#### Exercise:
Your answer should hold all lines of the entries that include the word "login".

[Dataset entries]
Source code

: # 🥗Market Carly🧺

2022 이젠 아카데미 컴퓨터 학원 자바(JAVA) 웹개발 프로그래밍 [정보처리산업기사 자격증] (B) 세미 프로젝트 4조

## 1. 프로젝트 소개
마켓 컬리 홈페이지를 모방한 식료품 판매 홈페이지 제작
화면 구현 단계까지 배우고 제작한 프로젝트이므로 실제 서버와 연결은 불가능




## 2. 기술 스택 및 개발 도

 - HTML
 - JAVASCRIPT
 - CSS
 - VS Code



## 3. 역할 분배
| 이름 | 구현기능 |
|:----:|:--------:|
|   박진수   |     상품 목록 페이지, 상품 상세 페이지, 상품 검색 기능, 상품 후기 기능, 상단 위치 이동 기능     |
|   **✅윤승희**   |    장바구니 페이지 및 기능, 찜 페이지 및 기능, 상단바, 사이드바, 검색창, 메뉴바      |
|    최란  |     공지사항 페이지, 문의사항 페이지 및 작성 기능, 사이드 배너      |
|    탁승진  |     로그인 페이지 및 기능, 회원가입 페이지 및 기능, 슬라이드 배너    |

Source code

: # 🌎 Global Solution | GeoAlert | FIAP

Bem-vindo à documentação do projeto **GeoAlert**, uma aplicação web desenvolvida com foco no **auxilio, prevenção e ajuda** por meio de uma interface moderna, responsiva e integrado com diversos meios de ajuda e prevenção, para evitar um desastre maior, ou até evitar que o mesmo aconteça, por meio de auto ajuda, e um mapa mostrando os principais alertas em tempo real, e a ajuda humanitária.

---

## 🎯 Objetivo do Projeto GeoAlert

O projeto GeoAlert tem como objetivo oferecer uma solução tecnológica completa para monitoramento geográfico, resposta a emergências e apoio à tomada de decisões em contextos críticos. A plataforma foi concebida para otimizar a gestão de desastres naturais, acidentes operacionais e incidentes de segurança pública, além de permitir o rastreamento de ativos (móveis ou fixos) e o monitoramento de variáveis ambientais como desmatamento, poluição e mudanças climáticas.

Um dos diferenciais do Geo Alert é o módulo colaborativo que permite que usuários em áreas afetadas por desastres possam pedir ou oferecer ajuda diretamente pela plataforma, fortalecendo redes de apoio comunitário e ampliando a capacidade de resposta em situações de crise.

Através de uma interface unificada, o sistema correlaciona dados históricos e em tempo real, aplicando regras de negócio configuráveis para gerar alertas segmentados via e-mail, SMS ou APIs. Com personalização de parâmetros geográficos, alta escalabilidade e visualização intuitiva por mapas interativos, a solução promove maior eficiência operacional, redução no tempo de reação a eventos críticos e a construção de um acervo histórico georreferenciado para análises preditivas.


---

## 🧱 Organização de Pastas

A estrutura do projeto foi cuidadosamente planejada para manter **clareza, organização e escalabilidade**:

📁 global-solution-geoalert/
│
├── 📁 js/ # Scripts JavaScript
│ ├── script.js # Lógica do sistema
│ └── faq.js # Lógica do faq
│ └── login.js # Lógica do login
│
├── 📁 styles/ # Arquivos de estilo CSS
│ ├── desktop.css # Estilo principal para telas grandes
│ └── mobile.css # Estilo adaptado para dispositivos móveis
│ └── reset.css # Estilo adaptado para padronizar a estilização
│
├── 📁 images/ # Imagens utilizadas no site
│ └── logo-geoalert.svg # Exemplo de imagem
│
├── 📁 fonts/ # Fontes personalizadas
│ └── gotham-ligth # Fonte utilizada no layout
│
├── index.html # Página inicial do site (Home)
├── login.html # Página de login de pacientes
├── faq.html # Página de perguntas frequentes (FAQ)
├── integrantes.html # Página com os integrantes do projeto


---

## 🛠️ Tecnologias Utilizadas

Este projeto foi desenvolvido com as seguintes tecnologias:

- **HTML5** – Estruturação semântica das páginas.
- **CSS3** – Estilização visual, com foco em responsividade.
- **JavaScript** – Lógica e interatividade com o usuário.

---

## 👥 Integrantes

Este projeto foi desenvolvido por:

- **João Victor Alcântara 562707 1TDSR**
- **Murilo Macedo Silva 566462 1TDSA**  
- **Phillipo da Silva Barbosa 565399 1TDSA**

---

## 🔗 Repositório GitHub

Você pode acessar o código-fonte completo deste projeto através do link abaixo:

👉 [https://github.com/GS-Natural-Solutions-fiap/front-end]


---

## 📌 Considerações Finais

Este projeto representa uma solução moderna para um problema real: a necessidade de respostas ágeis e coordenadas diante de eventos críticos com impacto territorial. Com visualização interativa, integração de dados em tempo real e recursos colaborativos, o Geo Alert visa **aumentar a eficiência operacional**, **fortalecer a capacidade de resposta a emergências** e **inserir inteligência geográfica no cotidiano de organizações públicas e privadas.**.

#### Answer to the exercise:
│ └── login.js # Lógica do login
├── login.html # Página de login de pacientes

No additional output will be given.